= James Waterston (entomologist) =

Scottish entomologist

James Waterston (7 February 1879 – 28 April 1930) was a Scottish entomologist and minister of the United Free Church of Scotland who in 1917 was appointed as the first specialist hymenopterist at the Imperial Bureau of Entomology.

James Waterston was born on 7 February 1879 in Paisley, Renfrewshire, Scotland, and was educated as George Watson's College in Edinburgh before studying Divinity and Science at the University of Edinburgh, graduating with bachelor's degrees in both subjects, before being awarded a doctoral degree in science. He became a minister of the United Free Church in Shetland where he continued his biological studies, carrying out studies of ectoparasites, becoming an authority in the Mallophaga of Britain.

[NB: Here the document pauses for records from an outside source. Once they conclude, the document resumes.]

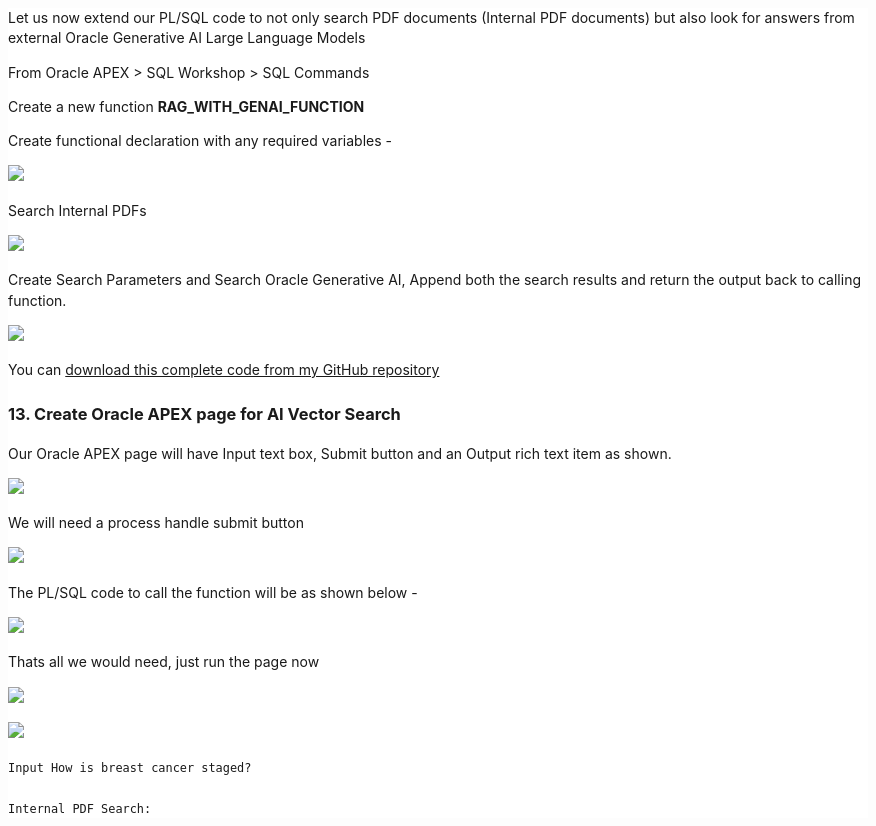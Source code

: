 Let us now extend our PL/SQL code to not only search PDF documents (Internal PDF documents) but also look for answers from external Oracle Generative AI Large Language Models

From Oracle APEX > SQL Workshop > SQL Commands

Create a new function **RAG_WITH_GENAI_FUNCTION**

Create functional declaration with any required variables -

![][43]


[43]: https://media.licdn.com/dms/image/D4D12AQFblG7oAOt4Ow/article-inline_image-shrink_1500_2232/0/1715409746505?e=1727308800&v=beta&t=sK8kahq76qE3t-B4unITkzNEE1h-oRg4bvvYHXh1PUc

Search Internal PDFs

![][44]


[44]: https://media.licdn.com/dms/image/D4D12AQFsDTA_Bz2Ajw/article-inline_image-shrink_1500_2232/0/1715409803724?e=1727308800&v=beta&t=6qCeo_2fuYtIAgFwJxhJmqBbKRixG3ds_fDpMxkmiTs

Create Search Parameters and Search Oracle Generative AI, Append both the search results and return the output back to calling function.

![][45]


[45]: https://media.licdn.com/dms/image/D4D12AQF7pxws9_S3Uw/article-inline_image-shrink_1500_2232/0/1715409940189?e=1727308800&v=beta&t=5XSFZBgpD2IqlvQzIIZPsorm-39Nr2n5Y9ztwczJO1w

You can [download this complete code from my GitHub repository][46]


[46]: https://github.com/madhusudhanrao-ppm/code-assets/blob/main/GenAI/RAG/RAG_WITH_GENAI_FUNCTION.sql

###  13. Create Oracle APEX page for AI Vector Search

Our Oracle APEX page will have Input text box, Submit button and an Output rich text item as shown.

![][47]


[47]: https://media.licdn.com/dms/image/D4D12AQHARzAiCHJQ1A/article-inline_image-shrink_1500_2232/0/1715410305544?e=1727308800&v=beta&t=CvROFvz8dP61V0tv2-LNKjbrCTSevzV6Sa2omMBjmos

We will need a process handle submit button

![][48]


[48]: https://media.licdn.com/dms/image/D4D12AQHV2z-eOxUyUA/article-inline_image-shrink_1000_1488/0/1715410408885?e=1727308800&v=beta&t=vyRMA0FVhRaOnsRdZANJ1wF5LbcWQ67jyko8waOvR_M

The PL/SQL code to call the function will be as shown below -

![][49]


[49]: https://media.licdn.com/dms/image/D4D12AQEroHUN7QsuGw/article-inline_image-shrink_1500_2232/0/1715410489617?e=1727308800&v=beta&t=1WnSMTpRyrtr4-Rvypz3g9A3jFcV7Dg4oHm77_vAX1I

Thats all we would need, just run the page now

![][50]


[50]: https://media.licdn.com/dms/image/D4D12AQGhL_64zTMncA/article-inline_image-shrink_1500_2232/0/1715410651913?e=1727308800&v=beta&t=LUZ0UBtLt_awE70XyVVr5eUuOVJwwcr_WEnOn5ZcfBE

![][51]


[51]: https://media.licdn.com/dms/image/D4D12AQF1SisOxZGQfg/article-inline_image-shrink_1500_2232/0/1715410924914?e=1727308800&v=beta&t=bRRhuBqlKFUgxNaBDr3ien9__ctzu-rVod5bka2L35M


    Input How is breast cancer staged?

    Internal PDF Search:


[1]: https://onnx.ai/about.html
[2]: https://media.licdn.com/dms/image/D5612AQGjt1gi9FuYPg/article-inline_image-shrink_1500_2232/0/1715344779151?e=1727308800&v=beta&t=pPi-iwpUl9LwOo96eE3qEPrwijOJCT1iQjaWe6urh74
[3]: https://docs.oracle.com/en/database/oracle/machine-learning/omlss/omlss/omls-example-onnx-ml.html
[4]: https://media.licdn.com/dms/image/D4D12AQG9jlosfL7gOQ/article-inline_image-shrink_1500_2232/0/1715417391489?e=1727308800&v=beta&t=9ybWKvRfSmRYrX-hsouSTm_r36y2CoxwUAk4kLSzdI8
[5]: https://media.licdn.com/dms/image/D4D12AQHP_p8faXa74g/article-inline_image-shrink_1500_2232/0/1715417730257?e=1727308800&v=beta&t=PJ2vFQGJVWb1iZrli3nzuz18SjPMfCO0i9T_YyVq0Pk
[6]: https://www.linkedin.com/pulse/how-install-oracle-database-23ai-ords-apex-cloud-oel-instance-rao-smr5f
[7]: https://www.oracle.com/technetwork/database/database-technologies/python/machine-learning-for-python/downloads/index.html
[8]: https://media.licdn.com/dms/image/D4D12AQE-A8sdRrobYg/article-inline_image-shrink_1500_2232/0/1715346700078?e=1727308800&v=beta&t=R7o25gEs2RSs4yH6zhCHBwbccOl4667HMvYeW7sY_B0
[9]: https://media.licdn.com/dms/image/D4D12AQE9pgPgaiGd7Q/article-inline_image-shrink_1500_2232/0/1715347038280?e=1727308800&v=beta&t=X51cMaKnl8nyRIE5tX801m5DrfXcB29FNu-7-xPyfTk
[10]: https://www.linkedin.com/pulse/how-install-oracle-database-23ai-ords-apex-cloud-oel-instance-rao-smr5f
[11]: https://docs.oracle.com/en/database/oracle/machine-learning/oml4py/2/mlugp/install-oml4py-premises-database.html
[12]: https://media.licdn.com/dms/image/D4D12AQFCmIYAzN8Ihg/article-inline_image-shrink_1500_2232/0/1715349973247?e=1727308800&v=beta&t=MsnWtc202V_qDJvZQEyFZykn9n18qF7Hv_BzA8agTJo
[13]: https://media.licdn.com/dms/image/D4D12AQGfPdTOscqcTA/article-inline_image-shrink_1500_2232/0/1715499456328?e=1727308800&v=beta&t=y9MGRpAvKhBABv2FZwDVC1syKKqnk2NP_u3ih42_vWk
[14]: https://huggingface.co/sentence-transformers/all-MiniLM-L6-v2
[15]: https://docs.oracle.com/en/database/oracle/oracle-database/23/vecse/convert-trained-models-onnx-format.html
[16]: https://docs.oracle.com/en/database/oracle/machine-learning/oml4py/2/mlugp/install-oml4py-premises-database.html
[17]: https://www.cancer.org/content/dam/cancer-org/research/cancer-facts-and-statistics/breast-cancer-facts-and-figures/breast-cancer-facts-and-figures-2019-2020.pdf
[18]: https://media.licdn.com/dms/image/D4D12AQFjxiAlhDumHg/article-inline_image-shrink_1000_1488/0/1715498322584?e=1727308800&v=beta&t=LoWczJCqNE_HSK6beW9JC11UAfY-CSZfPvBldbyzIn0
[19]: https://customsitesmedia.usc.edu/wp-content/uploads/sites/110/2020/03/16232716/Coronavirus-FAQ.pdf
[20]: https://media.licdn.com/dms/image/D4D12AQGZ39I6onR1uw/article-inline_image-shrink_1000_1488/0/1715498408860?e=1727308800&v=beta&t=11A6jH2TSb1wjqFAg-b6bX5euYhVZMDguqRJufKJouc
[21]: https://media.licdn.com/dms/image/D4D12AQH54ezC7LpIsw/article-inline_image-shrink_1500_2232/0/1715361732305?e=1727308800&v=beta&t=uuZ2sASmOJSV3ihugiUMlU7seHgdBoZOgBbw7eq86zQ
[22]: https://media.licdn.com/dms/image/D4D12AQH4zl3AYw5A2A/article-inline_image-shrink_1500_2232/0/1715358256114?e=1727308800&v=beta&t=GySuEUQvXtwlVCTwYVFp2-Ax4I0GNN3ZnrnmSX1_M10
[23]: https://media.licdn.com/dms/image/D4D12AQHNBN4rJoKO9Q/article-inline_image-shrink_1000_1488/0/1715358954759?e=1727308800&v=beta&t=WqFq1_gy4QlLrL8nnYUUXi8_uwMidxB0FXgnyMKZgqw
[24]: https://media.licdn.com/dms/image/D4D12AQH9AjCJjVJ8eg/article-inline_image-shrink_1500_2232/0/1715359808238?e=1727308800&v=beta&t=ZvYmynKj2adk7jb29D1F3kFlJe6CcMzCmIniVn_YVJM
[25]: https://media.licdn.com/dms/image/D4D12AQE8MFu9qwXarw/article-inline_image-shrink_1500_2232/0/1715359583739?e=1727308800&v=beta&t=rh2wFxQ05qmUJ8CbH1RCsc6iccyd625evCvsjvOe2xI
[26]: https://media.licdn.com/dms/image/D4D12AQFxrLtVZSWRRg/article-inline_image-shrink_1000_1488/0/1715360729372?e=1727308800&v=beta&t=vg6yBQyEkwH03kq-f8dzdrewsXE2HEEJOiCKTZtyQeY
[27]: https://media.licdn.com/dms/image/D4D12AQFCIQ-GwU6PUw/article-inline_image-shrink_1000_1488/0/1715360772535?e=1727308800&v=beta&t=qOCydSwjfhFdA8uqIZ0_pFMnEV4BjS5yAygUR4m3fsQ
[28]: https://media.licdn.com/dms/image/D4D12AQFWRFrAfaRBQQ/article-inline_image-shrink_1000_1488/0/1715360813529?e=1727308800&v=beta&t=UIrjYMSjKjiBGNkc0VTn257cq_4GvFb9cqpi8tx3UyY
[29]: https://media.licdn.com/dms/image/D4D12AQEqp3TtQ5VsJg/article-inline_image-shrink_1000_1488/0/1715361311977?e=1727308800&v=beta&t=QClmk8-OVUhYYdYijf6IRFeUdsRpTHheZY0y3qiXaFM
[30]: https://github.com/madhusudhanrao-ppm/code-assets/blob/main/GenAI/RAG/rag_function.sql
[31]: https://media.licdn.com/dms/image/D4D12AQH9usGHWfpzDg/article-inline_image-shrink_1500_2232/0/1715362104559?e=1727308800&v=beta&t=9PqH4RQ_ptOD15IT-CDRYtcxteNy4MLUx-xF12LhZso
[32]: https://media.licdn.com/dms/image/D4D12AQGxtxI5-OO9qg/article-inline_image-shrink_1500_2232/0/1715362253715?e=1727308800&v=beta&t=m9713Ws0ziCcUfQ2C9enIKQ61l3cbX4qYs8oXuHr-cQ
[33]: https://media.licdn.com/dms/image/D4D12AQF9Td5YWuAJCw/article-inline_image-shrink_1000_1488/0/1715360071118?e=1727308800&v=beta&t=Echaerv72jfcg3I6STIgb-RT-_3a5Bu2W55mZzWOvKc
[34]: https://media.licdn.com/dms/image/D4D12AQE0ETF9_CQxPg/article-inline_image-shrink_1000_1488/0/1715360143219?e=1727308800&v=beta&t=Dvz8WDZvTrHsz4X1GdJEBzecyX9Y1F8k_J5NyqkaYQo
[35]: https://media.licdn.com/dms/image/D4D12AQEg7q6lLf6e7Q/article-inline_image-shrink_1500_2232/0/1715360333435?e=1727308800&v=beta&t=x53_HR1io2oe3SKKDe6uVgiOopJsx1j9hYR7pVbN7i8
[36]: https://media.licdn.com/dms/image/D4D12AQGKIGnz4ezqeA/article-inline_image-shrink_1000_1488/0/1715360411760?e=1727308800&v=beta&t=wPfRFosm0eMc08qQtB5aSGPRlJ7H7adS4l6KovsOe08
[37]: https://media.licdn.com/dms/image/D4D12AQEPJ5FRHdJx3A/article-inline_image-shrink_1000_1488/0/1715360531314?e=1727308800&v=beta&t=jc3nQ8ZmzNtlmoPumEAbzhliE16WSK5fUYHvWf_UxAg
[38]: https://docs.oracle.com/en-us/iaas/Content/generative-ai/iam-policies.htm
[39]: http://cloud.oracle.com
[40]: https://media.licdn.com/dms/image/D4D12AQFHmDfdo7lB7w/article-inline_image-shrink_1500_2232/0/1715492621349?e=1727308800&v=beta&t=vlBK2lulwJiYtAuyqJY9Sr2FjlObtl8LD8YPlroWYaA
[41]: https://media.licdn.com/dms/image/D4D12AQGCTaTCoBfsMA/article-inline_image-shrink_1500_2232/0/1715408798709?e=1727308800&v=beta&t=QYJQdHwIOk6KviPmIobOSRTlUidj_rSVfGEQNvg6KXo
[42]: https://media.licdn.com/dms/image/D4D12AQE12ElYsR3cXw/article-inline_image-shrink_1000_1488/0/1715408842001?e=1727308800&v=beta&t=y4c1nL0fK6qgSRgESEZS53zq-BioJKFmlWhZMv28V08
[52]: https://media.licdn.com/dms/image/D4D12AQEc-o7F0gGS7g/article-inline_image-shrink_1500_2232/0/1715411555406?e=1727308800&v=beta&t=xAmPsUgl1OebdZaqkRCqyuSpOHqbHBYVVujCdrSTgLU
[53]: https://media.licdn.com/dms/image/D4D12AQHduxo1i5uv5g/article-inline_image-shrink_1500_2232/0/1715412314340?e=1727308800&v=beta&t=xtfNBZVFflJQbDtFKwf_M1TaKDFYp6y50lyk65Rg6ec
[54]: https://media.licdn.com/dms/image/D4D12AQGg1TQ-sCW1Jw/article-inline_image-shrink_1500_2232/0/1715584271093?e=1727308800&v=beta&t=yfzxCU52bNREsJ4rfWmm8gzoIVmTRX07RpV1XKh6y88
[55]: https://media.licdn.com/dms/image/D4D12AQGybVu9OmrX6Q/article-inline_image-shrink_1500_2232/0/1715583595019?e=1727308800&v=beta&t=XbHZihTJvLY2o641OIOVUWMiPFbwIt7dsgsyt9eIFLA
[56]: https://www.oracle.com/in/database/free/get-started/
[57]: https://developer.oracle.com/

In 1917 Waterston joined the Imperial Bureau of Entomology to study the Hymenoptera of the superfamily Chalcidoidea. He was temporarily commissioned in the Royal Army Medical Corps in May 1917 and served as entomologist to the Malaria Commission at Thessaloniki, Greece, with the rank of captain. In May 1920 he joined the staff of the British Museum, Natural History as Assistant Keeper, First Class, in the Department of Entomology. His main areas of work as a taxonomist were the Chalcidoidea, Mallophaga, or bird lice, and Siphonaptera, or fleas. He died, soon after a major operation, on 28 April 1930 in London. His son, Andrew Rodger Waterston (1912–1996) was also a noted entomologist and malacologist and was, like his father, a curator at Department of Entomology at the British Museum, Natural History.